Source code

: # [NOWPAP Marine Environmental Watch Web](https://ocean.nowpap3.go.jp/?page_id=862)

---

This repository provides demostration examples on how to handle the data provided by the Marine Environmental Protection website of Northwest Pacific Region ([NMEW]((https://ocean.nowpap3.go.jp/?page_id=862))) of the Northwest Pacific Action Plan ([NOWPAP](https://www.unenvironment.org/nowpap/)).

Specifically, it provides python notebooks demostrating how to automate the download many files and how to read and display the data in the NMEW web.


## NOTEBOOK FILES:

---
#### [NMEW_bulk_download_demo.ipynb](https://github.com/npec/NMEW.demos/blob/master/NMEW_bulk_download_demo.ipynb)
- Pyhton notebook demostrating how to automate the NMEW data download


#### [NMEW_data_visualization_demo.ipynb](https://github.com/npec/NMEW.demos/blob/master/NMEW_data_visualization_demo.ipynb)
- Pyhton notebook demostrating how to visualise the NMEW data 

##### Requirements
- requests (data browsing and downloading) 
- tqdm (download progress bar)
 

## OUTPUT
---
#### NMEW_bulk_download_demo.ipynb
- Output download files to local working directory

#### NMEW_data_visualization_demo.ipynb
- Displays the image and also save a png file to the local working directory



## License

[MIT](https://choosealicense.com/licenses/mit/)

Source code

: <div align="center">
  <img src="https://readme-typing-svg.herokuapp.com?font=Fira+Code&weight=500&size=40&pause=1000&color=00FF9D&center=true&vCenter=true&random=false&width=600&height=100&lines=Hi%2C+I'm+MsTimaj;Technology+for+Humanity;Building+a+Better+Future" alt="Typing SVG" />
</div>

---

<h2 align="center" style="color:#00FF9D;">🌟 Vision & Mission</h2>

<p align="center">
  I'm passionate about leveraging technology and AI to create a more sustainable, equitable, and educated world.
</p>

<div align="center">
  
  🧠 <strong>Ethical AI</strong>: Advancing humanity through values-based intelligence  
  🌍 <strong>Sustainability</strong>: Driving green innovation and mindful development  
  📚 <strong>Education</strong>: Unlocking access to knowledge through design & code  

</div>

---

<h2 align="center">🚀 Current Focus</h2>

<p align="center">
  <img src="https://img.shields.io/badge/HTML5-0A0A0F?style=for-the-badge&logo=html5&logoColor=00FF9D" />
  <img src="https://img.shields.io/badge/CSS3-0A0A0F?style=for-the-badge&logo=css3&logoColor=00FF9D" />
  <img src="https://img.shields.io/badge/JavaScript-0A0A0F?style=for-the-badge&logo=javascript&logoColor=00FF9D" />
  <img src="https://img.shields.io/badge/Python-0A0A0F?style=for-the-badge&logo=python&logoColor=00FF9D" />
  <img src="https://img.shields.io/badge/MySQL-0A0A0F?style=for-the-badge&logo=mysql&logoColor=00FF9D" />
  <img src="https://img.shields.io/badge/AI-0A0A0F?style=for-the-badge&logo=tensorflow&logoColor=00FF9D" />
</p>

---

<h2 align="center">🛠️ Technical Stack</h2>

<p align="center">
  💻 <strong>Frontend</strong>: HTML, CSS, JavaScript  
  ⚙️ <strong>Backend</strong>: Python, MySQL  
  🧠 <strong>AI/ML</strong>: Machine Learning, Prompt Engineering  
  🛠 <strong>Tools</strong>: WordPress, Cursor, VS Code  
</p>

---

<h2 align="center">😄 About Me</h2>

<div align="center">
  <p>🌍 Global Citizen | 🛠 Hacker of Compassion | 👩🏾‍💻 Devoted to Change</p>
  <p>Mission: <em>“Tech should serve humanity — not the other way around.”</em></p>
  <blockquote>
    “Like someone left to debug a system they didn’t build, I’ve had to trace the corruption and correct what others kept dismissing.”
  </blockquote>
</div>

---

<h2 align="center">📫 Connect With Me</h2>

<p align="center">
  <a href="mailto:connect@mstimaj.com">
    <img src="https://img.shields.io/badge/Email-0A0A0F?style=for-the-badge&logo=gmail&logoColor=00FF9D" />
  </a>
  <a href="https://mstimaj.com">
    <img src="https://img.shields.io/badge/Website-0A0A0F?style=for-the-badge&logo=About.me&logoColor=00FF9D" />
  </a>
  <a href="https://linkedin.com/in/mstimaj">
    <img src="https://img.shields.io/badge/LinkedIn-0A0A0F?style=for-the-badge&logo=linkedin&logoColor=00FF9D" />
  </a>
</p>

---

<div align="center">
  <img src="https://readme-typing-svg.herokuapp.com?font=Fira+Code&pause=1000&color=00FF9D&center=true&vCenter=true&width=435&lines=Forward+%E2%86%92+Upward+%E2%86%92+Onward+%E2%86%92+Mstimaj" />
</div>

===

Reproduce each entry word for word.

Source code

: # [NOWPAP Marine Environmental Watch Web](https://ocean.nowpap3.go.jp/?page_id=862)

---

This repository provides demostration examples on how to handle the data provided by the Marine Environmental Protection website of Northwest Pacific Region ([NMEW]((https://ocean.nowpap3.go.jp/?page_id=862))) of the Northwest Pacific Action Plan ([NOWPAP](https://www.unenvironment.org/nowpap/)).

Specifically, it provides python notebooks demostrating how to automate the download many files and how to read and display the data in the NMEW web.


## NOTEBOOK FILES:

---
#### [NMEW_bulk_download_demo.ipynb](https://github.com/npec/NMEW.demos/blob/master/NMEW_bulk_download_demo.ipynb)
- Pyhton notebook demostrating how to automate the NMEW data download


#### [NMEW_data_visualization_demo.ipynb](https://github.com/npec/NMEW.demos/blob/master/NMEW_data_visualization_demo.ipynb)
- Pyhton notebook demostrating how to visualise the NMEW data 

##### Requirements
- requests (data browsing and downloading) 
- tqdm (download progress bar)
 

## OUTPUT
---
#### NMEW_bulk_download_demo.ipynb
- Output download files to local working directory

#### NMEW_data_visualization_demo.ipynb
- Displays the image and also save a png file to the local working directory



## License

[MIT](https://choosealicense.com/licenses/mit/)

Source code

: <div align="center">
  <img src="https://readme-typing-svg.herokuapp.com?font=Fira+Code&weight=500&size=40&pause=1000&color=00FF9D&center=true&vCenter=true&random=false&width=600&height=100&lines=Hi%2C+I'm+MsTimaj;Technology+for+Humanity;Building+a+Better+Future" alt="Typing SVG" />
</div>

---

<h2 align="center" style="color:#00FF9D;">🌟 Vision & Mission</h2>

<p align="center">
  I'm passionate about leveraging technology and AI to create a more sustainable, equitable, and educated world.
</p>

<div align="center">
  
  🧠 <strong>Ethical AI</strong>: Advancing humanity through values-based intelligence  
  🌍 <strong>Sustainability</strong>: Driving green innovation and mindful development  
  📚 <strong>Education</strong>: Unlocking access to knowledge through design & code  

</div>

---

<h2 align="center">🚀 Current Focus</h2>

<p align="center">
  <img src="https://img.shields.io/badge/HTML5-0A0A0F?style=for-the-badge&logo=html5&logoColor=00FF9D" />
  <img src="https://img.shields.io/badge/CSS3-0A0A0F?style=for-the-badge&logo=css3&logoColor=00FF9D" />
  <img src="https://img.shields.io/badge/JavaScript-0A0A0F?style=for-the-badge&logo=javascript&logoColor=00FF9D" />
  <img src="https://img.shields.io/badge/Python-0A0A0F?style=for-the-badge&logo=python&logoColor=00FF9D" />
  <img src="https://img.shields.io/badge/MySQL-0A0A0F?style=for-the-badge&logo=mysql&logoColor=00FF9D" />
  <img src="https://img.shields.io/badge/AI-0A0A0F?style=for-the-badge&logo=tensorflow&logoColor=00FF9D" />
</p>

---

<h2 align="center">🛠️ Technical Stack</h2>

<p align="center">
  💻 <strong>Frontend</strong>: HTML, CSS, JavaScript  
  ⚙️ <strong>Backend</strong>: Python, MySQL  
  🧠 <strong>AI/ML</strong>: Machine Learning, Prompt Engineering  
  🛠 <strong>Tools</strong>: WordPress, Cursor, VS Code  
</p>

---

<h2 align="center">😄 About Me</h2>

<div align="center">
  <p>🌍 Global Citizen | 🛠 Hacker of Compassion | 👩🏾‍💻 Devoted to Change</p>
  <p>Mission: <em>“Tech should serve humanity — not the other way around.”</em></p>
  <blockquote>
    “Like someone left to debug a system they didn’t build, I’ve had to trace the corruption and correct what others kept dismissing.”
  </blockquote>
</div>

---

<h2 align="center">📫 Connect With Me</h2>

<p align="center">
  <a href="mailto:connect@mstimaj.com">
    <img src="https://img.shields.io/badge/Email-0A0A0F?style=for-the-badge&logo=gmail&logoColor=00FF9D" />
  </a>
  <a href="https://mstimaj.com">
    <img src="https://img.shields.io/badge/Website-0A0A0F?style=for-the-badge&logo=About.me&logoColor=00FF9D" />
  </a>
  <a href="https://linkedin.com/in/mstimaj">
    <img src="https://img.shields.io/badge/LinkedIn-0A0A0F?style=for-the-badge&logo=linkedin&logoColor=00FF9D" />
  </a>
</p>

---

<div align="center">
  <img src="https://readme-typing-svg.herokuapp.com?font=Fira+Code&pause=1000&color=00FF9D&center=true&vCenter=true&width=435&lines=Forward+%E2%86%92+Upward+%E2%86%92+Onward+%E2%86%92+Mstimaj" />
</div>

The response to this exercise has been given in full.